From Trefor I turned onto the B4417 and headed for somewhere marked on the map book as Morfa Nefyn, which was a place I hadn't previously been to. Nefyn itself was quite a large spread out village with the B road being the main route through it and I fully expected to see a sign for Morfa Nefyn somewhere but there was nothing; I did however see a sign for 'beach' pointing down a long straight lane so that's the way I went - and ended up in a golf course car park.
With no other signs around I was totally at a loss, in fact I wasn't sure if I should even be in that car park, but a nearby board said that the clubhouse restaurant was open to the public so I assumed I would be okay parking there. As I stood wondering which way to go a couple who had obviously just finished a round of golf came to their nearby car so I asked them where the beach was and was told to follow the gravel track across the golf course and a fifteen minute walk would take me straight to it. So off I went, and almost at the end of the track I saw a beach just beyond a short, steeply sloping tarmac lane on the right.
The lane took me down behind a row of cottages and when I emerged onto the sand I discovered a tiny little hamlet with the cottages, a couple of houses set in a small courtyard, and a pub restaurant with an outside dining area, all set within just a few feet of the beach. I didn't know if this was actually Morfa Nevyn or somewhere else but it was such a quaint, unexpected and out-of-the-way little place and I was glad I'd found it. After spending some time wandering about taking photos I found a footpath leading round the headland at the end of the beach so I decided to follow it as far as the house I could see in the distance.
With a couple of shots taken from near the house I retraced my steps to the beach, then instead of going back up the lane to the golf course I walked along the sand, round a small headland and past another handful of cottages towards the far end of the bay. I was just hoping that there would be a way from there back to the car park otherwise I would have a long walk back the other way; I needn't have worried, as a concrete slope took me from the beach up to a tarmac lane which in turn brought me out at the beginning of the long lane leading to the golf course.

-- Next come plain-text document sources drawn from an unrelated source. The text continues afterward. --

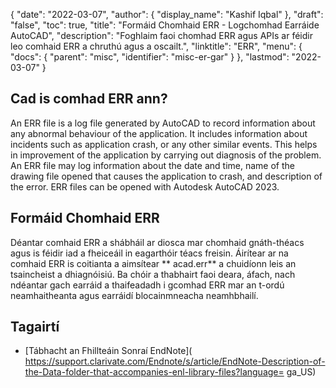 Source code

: {
  "date": "2022-03-07",
  "author": {
    "display_name": "Kashif Iqbal"
},
  "draft": "false",
  "toc": true,
  "title": "Formáid Chomhaid ERR - Logchomhad Earráide AutoCAD",
  "description": "Foghlaim faoi chomhad ERR agus APIs ar féidir leo comhaid ERR a chruthú agus a oscailt.",
  "linktitle": "ERR",
  "menu": {
    "docs": {
      "parent": "misc",
      "identifier": "misc-er-gar"
}
},
  "lastmod": "2022-03-07"
}

## Cad is comhad ERR ann?

An ERR file is a log file generated by AutoCAD to record information about any abnormal behaviour of the application. It includes information about incidents such as application crash, or any other similar events. This helps in improvement of the application by carrying out diagnosis of the problem. An ERR file may log information about the date and time, name of the drawing file opened that causes the application to crash, and description of the error. ERR files can be opened with
Autodesk AutoCAD 2023.

## Formáid Chomhaid ERR

Déantar comhaid ERR a shábháil ar diosca mar chomhaid gnáth-théacs agus is féidir iad a fheiceáil in eagarthóir téacs freisin. Áirítear ar na comhaid ERR is coitianta a aimsítear ** acad.err** a chuidíonn leis an tsaincheist a dhiagnóisiú. Ba chóir a thabhairt faoi deara, áfach, nach ndéantar gach earráid a thaifeadadh i gcomhad ERR mar an t-ordú neamhaitheanta agus earráidí blocainmneacha neamhbhailí.

## Tagairtí

* [Tábhacht an Fhillteáin Sonraí EndNote]( https://support.clarivate.com/Endnote/s/article/EndNote-Description-of-the-Data-folder-that-accompanies-enl-library-files?language= ga_US)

Just up the lane was a cafe with a few tables outside, and as my breakfast had long since worn off it was a good opportunity to stop for coffee and cake before returning to the van. It was also a chance to find out the name of the quaint little seaside hamlet I'd discovered, and on asking one of the young waitresses I was told that while the whole of the beach was known as Morfa Nevyn the hamlet itself was Porth Dinllaen. So I'd found Morfa Nefyn without realising it, and the delightful little hamlet had been an unexpected and lovely little bonus.
Back on the road I continued along the B4417 heading for Aberdaron, another place I hadn't yet been to, but before I got anywhere near it I saw a sign for Whistling Sands. This is a beach where the sand makes 'whistling' noises as you walk on it - I'd seen it featured on a tv nature programme quite some time ago but had forgotten all about it until I saw the sign. I just had to check this one out so I veered off down the lane in the direction of the sign, eventually ending up in a National Trust car park just a short walk from the beach itself, though unfortunately dogs weren't allowed down there so I had to make my visit fairly brief. The sand does indeed make a noise, though it's really more of a squeak than a whistle, and with just a couple of shots taken I made my way back to the van.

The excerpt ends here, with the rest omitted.